Bridging the Blockchain / Database Divide

Do we want a blockchain, a database, or both?

Bridging the Blockchain / Database Divide

Crux is now XTDB

September 2021 Update: Crux has recently been renamed XTDB.

Proponents of the blockchain argue it is a system of record unlike any other, in which trustless transactions written to a decentralized, immutable ledger render centralized orchestration obsolete. That is a mouthful — but it is also an attractive collection of properties for certain industries; the centralization of data can lead to malfeasance and malfeasance leads to broken trust.

However, blockchains often lack other properties we expect from our datastores: general-purpose storage and powerful query languages, in particular. A new generation of immutable databases provide some middle ground but they do not provide decentralized, trustless transactions.

Strong leaders will eschew hype and look to solve the problems their business faces based on the merits of the technology. But if the problems of the business demand trustless transactions and sophisticated queries, they may feel like they have nowhere to turn.
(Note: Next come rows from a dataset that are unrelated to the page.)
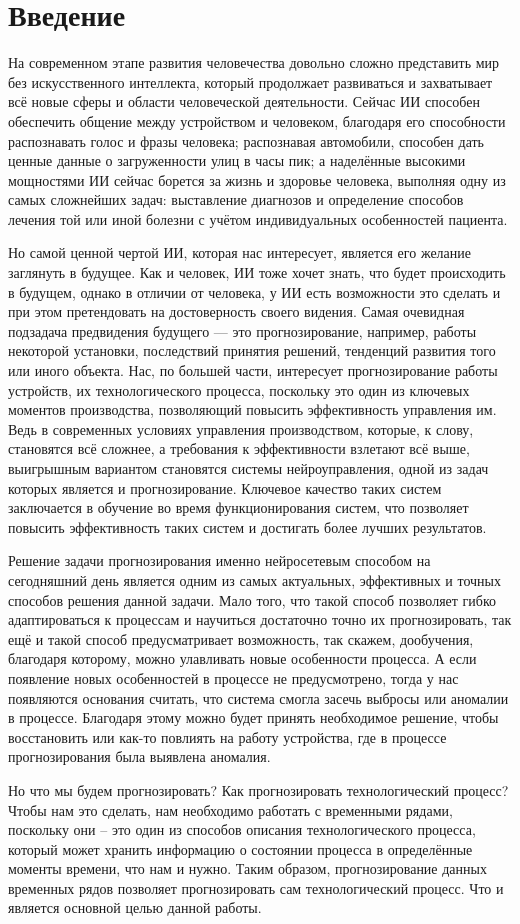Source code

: \chapter*{Введение}

На современном этапе развития человечества довольно сложно представить мир без искусственного интеллекта, который продолжает развиваться и захватывает всё новые сферы и области человеческой деятельности. Сейчас ИИ способен обеспечить общение между устройством и человеком, благодаря его способности распознавать голос и фразы человека; распознавая автомобили, способен дать ценные данные о загруженности улиц в часы пик; а наделённые высокими мощностями ИИ сейчас борется за жизнь и здоровье человека, выполняя одну из самых сложнейших задач: выставление диагнозов и определение способов лечения той или иной болезни с учётом индивидуальных особенностей пациента. 

Но самой ценной чертой ИИ, которая нас интересует, является его желание заглянуть в будущее. Как и человек, ИИ тоже хочет знать, что будет происходить в будущем, однако в отличии от человека, у ИИ есть возможности это сделать и при этом претендовать на достоверность своего видения. Самая очевидная подзадача предвидения будущего — это прогнозирование, например, работы некоторой установки, последствий принятия решений, тенденций развития того или иного объекта. Нас, по большей части, интересует прогнозирование работы устройств, их технологического процесса, поскольку это один из ключевых моментов производства, позволяющий повысить эффективность управления им. Ведь в современных условиях управления производством, которые, к слову, становятся всё сложнее, а требования к эффективности взлетают всё выше, выигрышным вариантом становятся системы нейроуправления, одной из задач которых является и прогнозирование. Ключевое качество таких систем заключается в обучение во время функционирования систем, что позволяет повысить эффективность таких систем и достигать более лучших результатов.

Решение задачи прогнозирования именно нейросетевым способом на сегодняшний день является одним из самых актуальных, эффективных и точных способов решения данной задачи. Мало того, что такой способ позволяет гибко адаптироваться к процессам и научиться достаточно точно их прогнозировать, так ещё и такой способ предусматривает возможность, так скажем, дообучения, благодаря которому, можно улавливать новые особенности процесса. А если появление новых особенностей в процессе не предусмотрено, тогда у нас появляются основания считать, что система смогла засечь выбросы или аномалии в процессе. Благодаря этому можно будет принять необходимое решение, чтобы восстановить или как-то повлиять на работу устройства, где в процессе прогнозирования была выявлена аномалия. 

Но что мы будем прогнозировать? Как прогнозировать технологический процесс? Чтобы нам это сделать, нам необходимо работать с временными рядами, поскольку они – это один из способов описания технологического процесса, который может хранить информацию о состоянии процесса в определённые моменты времени, что нам и нужно. Таким образом, прогнозирование данных временных рядов позволяет прогнозировать сам технологический процесс. Что и является основной целью данной работы.
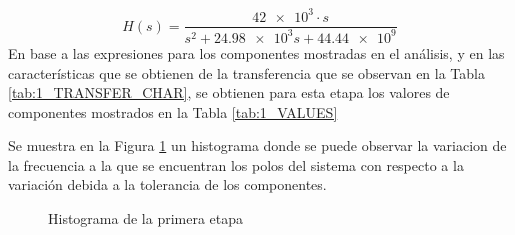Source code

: \begin{equation}
    H(s) = \frac{\num{42e3}\cdot s}{s^2 + \num{24.98e3}s + \num{44.44e9}}
    \label{eq:1_TRANFER}
\end{equation}
En base a las expresiones para los componentes mostradas en el an\'alisis, y en las caracter\'isticas que se obtienen de la transferencia que se observan en la Tabla \ref{tab:1_TRANSFER_CHAR}, se obtienen para esta etapa los valores de componentes mostrados en la Tabla \ref{tab:1_VALUES}
\begin{table}[H]
    \centering
    \caption{Caracter\'isticas de la primera etapa}
    \label{tab:1_TRANSFER_CHAR}
\end{table}
\begin{table}[H]
    \centering
    \caption{Valores de componentes para la primera etapa}
    \label{tab:1_VALUES}
\end{table}
Se muestra en la Figura \ref{fig:1_HIST} un histograma donde se puede observar la variacion de la frecuencia a la que se encuentran los polos del sistema con respecto a la variaci\'on debida a la tolerancia de los componentes.
\begin{figure}[H]
    \centering
    \caption{Histograma de la primera etapa}
    \label{fig:1_HIST}
\end{figure}


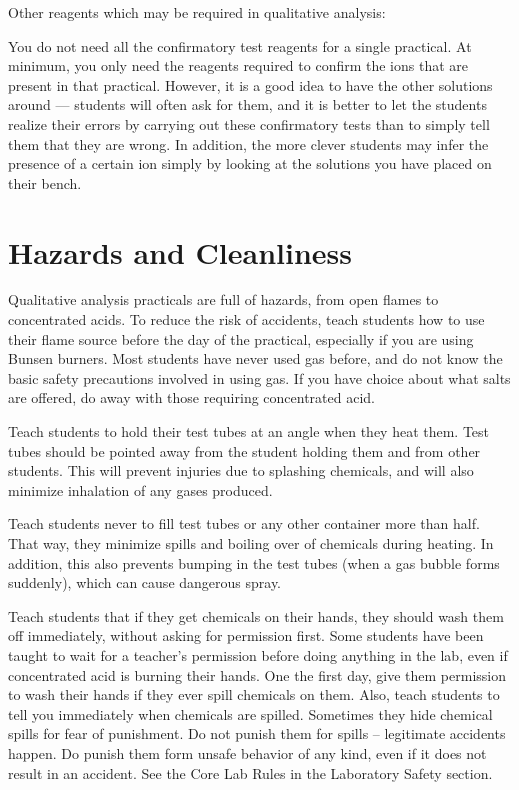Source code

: Other reagents which may be required in qualitative analysis:
You do not need all the confirmatory test reagents for a single practical. 
At minimum, 
you only need the reagents required to confirm the ions 
that are present in that practical. 
However, 
it is a good idea to have the other solutions around — 
students will often ask for them, 
and it is better to let the students realize their errors 
by carrying out these confirmatory tests 
than to simply tell them that they are wrong. 
In addition, 
the more clever students may infer the presence of a certain ion 
simply by looking at the solutions you have placed on their bench.

\section{Hazards and Cleanliness}
Qualitative analysis practicals are full of hazards, 
from open flames to concentrated acids. 
To reduce the risk of accidents, 
teach students how to use their flame source 
before the day of the practical, 
especially if you are using Bunsen burners. 
Most students have never used gas before, 
and do not know the basic safety precautions involved in using gas. 
If you have choice about what salts are offered, 
do away with those requiring concentrated acid.

Teach students to hold their test tubes at an angle when they heat them. 
Test tubes should be pointed away from the student holding them 
and from other students. 
This will prevent injuries due to splashing chemicals, 
and will also minimize inhalation of any gases produced.

Teach students never to fill test tubes 
or any other container more than half. 
That way, 
they minimize spills and boiling over of chemicals during heating. 
In addition, 
this also prevents bumping in the test tubes 
(when a gas bubble forms suddenly), 
which can cause dangerous spray.

Teach students that if they get chemicals on their hands, 
they should wash them off immediately, 
without asking for permission first. 
Some students have been taught to wait for a teacher’s permission 
before doing anything in the lab, 
even if concentrated acid is burning their hands. 
One the first day, 
give them permission to wash their hands 
if they ever spill chemicals on them. 
Also, 
teach students to tell you immediately when chemicals are spilled. 
Sometimes they hide chemical spills for fear of punishment. 
Do not punish them for spills – legitimate accidents happen. 
Do punish them form unsafe behavior of any kind, 
even if it does not result in an accident. 
See the Core Lab Rules in the Laboratory Safety section.

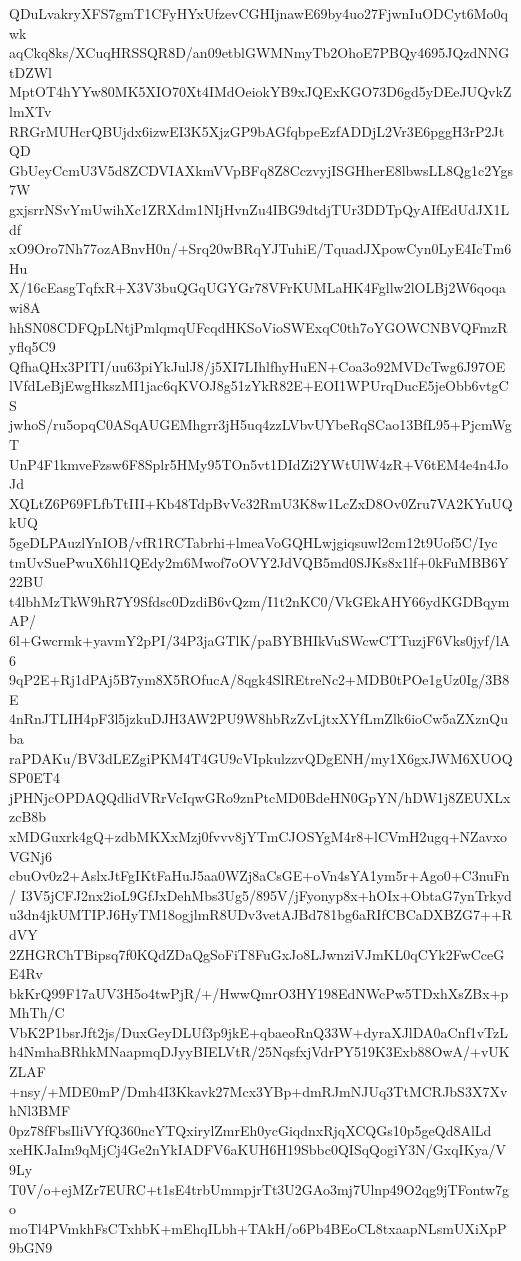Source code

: QDuLvakryXFS7gmT1CFyHYxUfzevCGHIjnawE69by4uo27FjwnIuODCyt6Mo0qwk
aqCkq8ks/XCuqHRSSQR8D/an09etblGWMNmyTb2OhoE7PBQy4695JQzdNNGtDZWl
MptOT4hYYw80MK5XIO70Xt4IMdOeiokYB9xJQExKGO73D6gd5yDEeJUQvkZlmXTv
RRGrMUHcrQBUjdx6izwEI3K5XjzGP9bAGfqbpeEzfADDjL2Vr3E6pggH3rP2JtQD
GbUeyCcmU3V5d8ZCDVIAXkmVVpBFq8Z8CczvyjISGHherE8lbwsLL8Qg1c2Ygs7W
gxjsrrNSvYmUwihXc1ZRXdm1NIjHvnZu4IBG9dtdjTUr3DDTpQyAIfEdUdJX1Ldf
xO9Oro7Nh77ozABnvH0n/+Srq20wBRqYJTuhiE/TquadJXpowCyn0LyE4IcTm6Hu
X/16cEasgTqfxR+X3V3buQGqUGYGr78VFrKUMLaHK4Fgllw2lOLBj2W6qoqawi8A
hhSN08CDFQpLNtjPmlqmqUFcqdHKSoVioSWExqC0th7oYGOWCNBVQFmzRyflq5C9
QfhaQHx3PITI/uu63piYkJulJ8/j5XI7LIhlfhyHuEN+Coa3o92MVDcTwg6J97OE
lVfdLeBjEwgHkszMI1jac6qKVOJ8g51zYkR82E+EOI1WPUrqDucE5jeObb6vtgCS
jwhoS/ru5opqC0ASqAUGEMhgrr3jH5uq4zzLVbvUYbeRqSCao13BfL95+PjcmWgT
UnP4F1kmveFzsw6F8Splr5HMy95TOn5vt1DIdZi2YWtUlW4zR+V6tEM4e4n4JoJd
XQLtZ6P69FLfbTtIII+Kb48TdpBvVc32RmU3K8w1LcZxD8Ov0Zru7VA2KYuUQkUQ
5geDLPAuzlYnIOB/vfR1RCTabrhi+lmeaVoGQHLwjgiqsuwl2cm12t9Uof5C/Iyc
tmUvSuePwuX6hl1QEdy2m6Mwof7oOVY2JdVQB5md0SJKs8x1lf+0kFuMBB6Y22BU
t4lbhMzTkW9hR7Y9Sfdsc0DzdiB6vQzm/I1t2nKC0/VkGEkAHY66ydKGDBqymAP/
6l+Gwcrmk+yavmY2pPI/34P3jaGTlK/paBYBHIkVuSWcwCTTuzjF6Vks0jyf/lA6
9qP2E+Rj1dPAj5B7ym8X5ROfucA/8qgk4SlREtreNc2+MDB0tPOe1gUz0Ig/3B8E
4nRnJTLIH4pF3l5jzkuDJH3AW2PU9W8hbRzZvLjtxXYfLmZlk6ioCw5aZXznQuba
raPDAKu/BV3dLEZgiPKM4T4GU9cVIpkulzzvQDgENH/my1X6gxJWM6XUOQSP0ET4
jPHNjcOPDAQQdlidVRrVcIqwGRo9znPtcMD0BdeHN0GpYN/hDW1j8ZEUXLxzcB8b
xMDGuxrk4gQ+zdbMKXxMzj0fvvv8jYTmCJOSYgM4r8+lCVmH2ugq+NZavxoVGNj6
cbuOv0z2+AslxJtFgIKtFaHuJ5aa0WZj8aCsGE+oVn4sYA1ym5r+Ago0+C3nuFn/
I3V5jCFJ2nx2ioL9GfJxDehMbs3Ug5/895V/jFyonyp8x+hOIx+ObtaG7ynTrkyd
u3dn4jkUMTIPJ6HyTM18ogjlmR8UDv3vetAJBd781bg6aRIfCBCaDXBZG7++RdVY
2ZHGRChTBipsq7f0KQdZDaQgSoFiT8FuGxJo8LJwnziVJmKL0qCYk2FwCceGE4Rv
bkKrQ99F17aUV3H5o4twPjR/+/HwwQmrO3HY198EdNWcPw5TDxhXsZBx+pMhTh/C
VbK2P1bsrJft2js/DuxGeyDLUf3p9jkE+qbaeoRnQ33W+dyraXJlDA0aCnf1vTzL
h4NmhaBRhkMNaapmqDJyyBIELVtR/25NqsfxjVdrPY519K3Exb88OwA/+vUKZLAF
+nsy/+MDE0mP/Dmh4I3Kkavk27Mcx3YBp+dmRJmNJUq3TtMCRJbS3X7XvhNl3BMF
0pz78fFbsIliVYfQ360ncYTQxirylZmrEh0ycGiqdnxRjqXCQGs10p5geQd8AlLd
xeHKJaIm9qMjCj4Ge2nYkIADFV6aKUH6H19Sbbc0QISqQogiY3N/GxqIKya/V9Ly
T0V/o+ejMZr7EURC+t1sE4trbUmmpjrTt3U2GAo3mj7Ulnp49O2qg9jTFontw7go
moTl4PVmkhFsCTxhbK+mEhqILbh+TAkH/o6Pb4BEoCL8txaapNLsmUXiXpP9bGN9
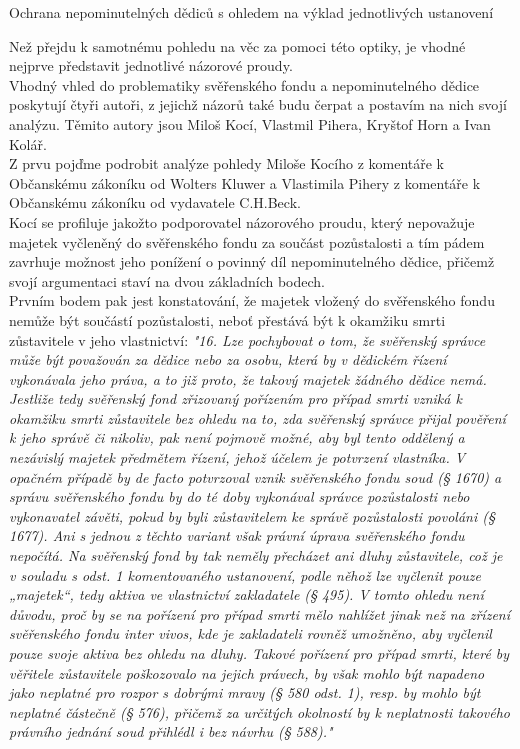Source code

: \documentclass{article}
\begin{document}
   \begin{enumerate}
 {\Large\item[1.] Ochrana nepominutelných dědiců s ohledem na výklad jednotlivých ustanovení}
 \end{enumerate}
 
 Než přejdu k samotnému pohledu na věc za pomoci této optiky, je vhodné nejprve představit jednotlivé názorové proudy.\\
 
 Vhodný vhled do problematiky svěřenského fondu a nepominutelného dědice poskytují čtyři autoři, z jejichž názorů také budu čerpat a postavím na nich svojí analýzu. Těmito autory jsou Miloš Kocí, Vlastmil Pihera, Kryštof Horn a Ivan Kolář.\\
 
 Z prvu pojďme podrobit analýze pohledy Miloše Kocího z komentáře k Občanskému zákoníku od Wolters Kluwer a Vlastimila Pihery z komentáře k Občanskému zákoníku od vydavatele C.H.Beck.\\
 
 Kocí se profiluje jakožto podporovatel názorového proudu, který nepovažuje majetek vyčleněný do svěřenského fondu za součást pozůstalosti a tím pádem zavrhuje možnost jeho ponížení o povinný díl nepominutelného dědice, přičemž svojí argumentaci staví na dvou základních bodech.\\
 
 Prvním bodem pak jest konstatování, že majetek vložený do svěřenského fondu nemůže být součástí pozůstalosti, neboť přestává být k okamžiku smrti zůstavitele v jeho vlastnictví: \textit{"16. Lze pochybovat o tom, že svěřenský správce může být považován za dědice nebo za osobu, která by v dědickém řízení vykonávala jeho práva, a to již proto, že takový majetek žádného dědice nemá. Jestliže tedy svěřenský fond zřizovaný pořízením pro případ smrti vzniká k okamžiku smrti zůstavitele bez ohledu na to, zda svěřenský správce přijal pověření k jeho správě či nikoliv, pak není pojmově možné, aby byl tento oddělený a nezávislý majetek předmětem řízení, jehož účelem je potvrzení vlastníka. V opačném případě by de facto potvrzoval vznik svěřenského fondu soud (§ 1670) a správu svěřenského fondu by do té doby vykonával správce pozůstalosti nebo vykonavatel závěti, pokud by byli zůstavitelem ke správě pozůstalosti povoláni (§ 1677). Ani s jednou z těchto variant však právní úprava svěřenského fondu nepočítá. Na svěřenský fond by tak neměly přecházet ani dluhy zůstavitele, což je v souladu s odst. 1 komentovaného ustanovení, podle něhož lze vyčlenit pouze „majetek“, tedy aktiva ve vlastnictví zakladatele (§ 495). V tomto ohledu není důvodu, proč by se na pořízení pro případ smrti mělo nahlížet jinak než na zřízení svěřenského fondu inter vivos, kde je zakladateli rovněž umožněno, aby vyčlenil pouze svoje aktiva bez ohledu na dluhy. Takové pořízení pro případ smrti, které by věřitele zůstavitele poškozovalo na jejich právech, by však mohlo být napadeno jako neplatné pro rozpor s dobrými mravy (§ 580 odst. 1), resp. by mohlo být neplatné částečně (§ 576), přičemž za určitých okolností by k neplatnosti takového právního jednání soud přihlédl i bez návrhu (§ 588)."}\\
 
\end{document}
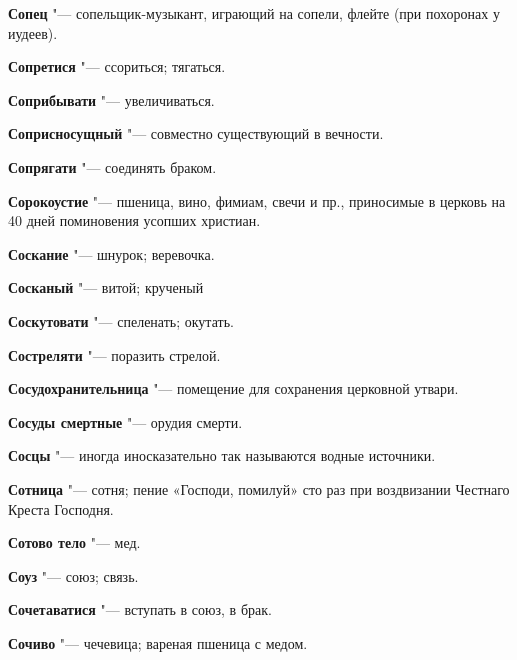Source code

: \begin{mymulticols}{2}
\noindent\textbf{Сопец} "--- сопельщик-музыкант, играющий на сопели, флейте (при похоронах у иудеев). 




\noindent\textbf{Сопретися} "--- ссориться; тягаться. 




\noindent\textbf{Соприбывати} "--- увеличиваться. 




\noindent\textbf{Соприсносущный} "--- совместно существующий в вечности. 




\noindent\textbf{Сопрягати} "--- соединять браком. 




\noindent\textbf{Сорокоустие} "--- пшеница, вино, фимиам, свечи и пр., приносимые в церковь на 40 дней поминовения усопших христиан. 




\noindent\textbf{Соскание} "--- шнурок; веревочка. 




\noindent\textbf{Сосканый} "--- витой; крученый 




\noindent\textbf{Соскутовати} "--- спеленать; окутать. 




\noindent\textbf{Состреляти} "--- поразить стрелой. 




\noindent\textbf{Сосудохранительница} "--- помещение для сохранения церковной утвари. 




\noindent\textbf{Сосуды смертные} "--- орудия смерти. 




\noindent\textbf{Сосцы} "--- иногда иносказательно так называются водные источники. 




\noindent\textbf{Сотница} "--- сотня; пение «Господи, помилуй» сто раз при воздвизании Честнаго Креста Господня. 




\noindent\textbf{Сотово тело} "--- мед. 




\noindent\textbf{Соуз} "--- союз; связь. 




\noindent\textbf{Сочетаватися} "--- вступать в союз, в брак. 




\noindent\textbf{Сочиво} "--- чечевица; вареная пшеница с медом. 





\end{mymulticols}
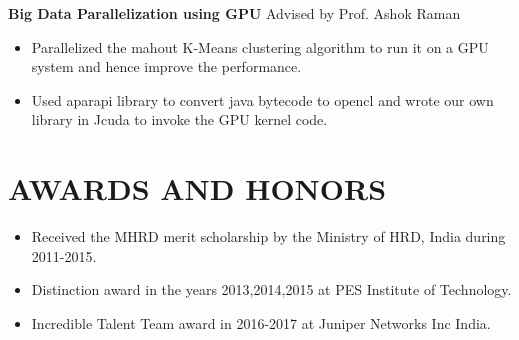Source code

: \documentclass[margin]{res}
\begin{document}
\begin{resume}
\textbf{Big Data Parallelization using GPU}  \hfill Advised by Prof. Ashok Raman
\begin{itemize} 
\item Parallelized the mahout K-Means clustering algorithm to run it on a GPU system and hence improve the performance.
\item Used aparapi library to convert java bytecode to opencl and wrote our own library in Jcuda to invoke the GPU kernel code.
\end{itemize}


\section{AWARDS AND HONORS}
\begin{itemize}
\item Received the MHRD merit scholarship by the Ministry of HRD, India during 2011-2015.
\item Distinction award in the years 2013,2014,2015 at PES Institute of Technology. 
\item Incredible Talent Team award in 2016-2017 at Juniper Networks Inc India.
\end{itemize}


\end{resume}
\end{document}

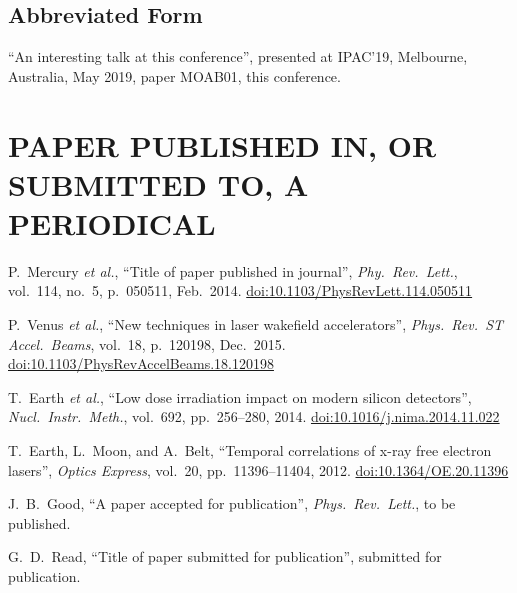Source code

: \subsection{Abbreviated Form}

\begin{thebibliography}{9} %
\setcounter{enumi}{4}
	“An interesting talk at this conference”,
	presented at IPAC’19, Melbourne, Australia, May 2019, 
	paper MOAB01, this conference.
\end{thebibliography}


\vspace*{-.5\baselineskip}
\section{PAPER PUBLISHED IN, OR SUBMITTED TO, A PERIODICAL}

\begin{thebibliography}{99} %
  \setcounter{enumi}{5}
		P.~Mercury \emph{et al.},
		“Title of paper published in journal”,
		\emph{Phy.\ Rev.\ Lett.}, vol.\ 114, no.\ 5,
		p.\ 050511, Feb.\ 2014.
		\url{doi:10.1103/PhysRevLett.114.050511}

		P.~Venus \emph{et al.},
		“New techniques in laser wakefield accelerators”,
		\emph{Phys.\ Rev.\ ST Accel.\ Beams}, vol.\ 18,
		p.\ 120198, Dec.~2015. %
		\url{doi:10.1103/PhysRevAccelBeams.18.120198} 

		T.~Earth \emph{et al.},
		“Low dose irradiation impact on modern silicon detectors”,
		\emph{Nucl.\ Instr.\ Meth.}, vol.\ 692, pp.\ 256--280, 2014.
		\url{doi:10.1016/j.nima.2014.11.022}
	
		T.~Earth, L.~Moon, and A.~Belt,
		“Temporal correlations of x-ray free electron lasers”,
		\emph{Optics Express}, vol.\ 20, pp.\ 11396--11404, 2012.
		\url{doi:10.1364/OE.20.11396}

		J.~B.~Good,
		“A paper accepted for publication”,
		\emph{Phys.\ Rev.\ Lett.}, to be published.

		G.~D.~Read,
		“Title of paper submitted for publication”,
		submitted for publication.
\end{thebibliography}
Immutable databases are general-purpose immutable ledgers with complete query languages. Blockchains are distributed ledgers. Any given system may benefit from queryable immutable ledgers, distributed ledgers, or both.

A Blockchain Primer

To qualify as a "blockchain" in the sense the term is most often used, a ledger must exhibit specific behavioural properties across all the nodes, where a "node" is an actor in a distributed system tasked with maintaining an append-only, synchronized chain of transactions:

  1. Provenance (immutable history) - users cannot make changes to past transactions

  2. Decentralization (distributed consensus) - mutually mistrusting parties can participate in a transaction

  3. Security (cryptographic trust) - every node verifies how new information is added

This is an extremely high-level overview, but in truth, blockchain systems are the simple combination of algorithms and datastructures which exhibit these behavioural properties. To go slightly deeper, we recommend 3Blue1Brown’s But how does bitcoin actually work?. Although it is ostensibly a visual bitcoin primer, the only bitcoin-specific concept discussed is "Proof of Work" (one of many possible consensus mechanisms). The first 18 minutes are broadly applicable and cover the necessary cryptography in an accessible way. After those 18 minutes, it should be clear why (and how) a blockchain is decentralized, why you can trust such a "trustless" system, and why cryptographic hash functions are essential to tie it all together.

Many blockchains also permit the recording and execution of code in addition to data. Known as Smart Contracts, this code can (and often must) be run by all nodes in the network, guaranteeing the same result given the same inputs. Smart Contracts are a means of implementing transaction logic. Results of their execution are then stored in the blockchain.

Terminology

It is helpful to qualify common blockchain and database terminology for our purposes, since these terms are not universally agreed-upon. Distributed systems will refer to computer processes which must transact over a network, regardless of the number of nodes. Decentralized systems will refer to distributed systems in which there is no local or global central authorities; all nodes are peers. Trustless will refer to the absence of trust in authorities but implies other forms of trust (specifically in the correctness of algorithms) do exist, as does trust in the immutable data produced by those algorithms. Immutable records will refer to the default and majority state of records, leaving space for legal compliance tools like eviction. Temporal systems will refer to any data store which tracks a Transaction Time (wall clock, vector, or otherwise) with each record. Bitemporal systems will refer to data stores which track a "Valid Time" (sometimes known as "effectivity") in addition to the Transaction Time. Valid Time is usually represented with wall clock time.

Blockchain Shortcomings

Smart Contracts, frequently mistaken as a recent development in blockchain technologies, conceptually date back to Nick Szabo’s 1998 paper, Secure Property Titles with Owner Authority.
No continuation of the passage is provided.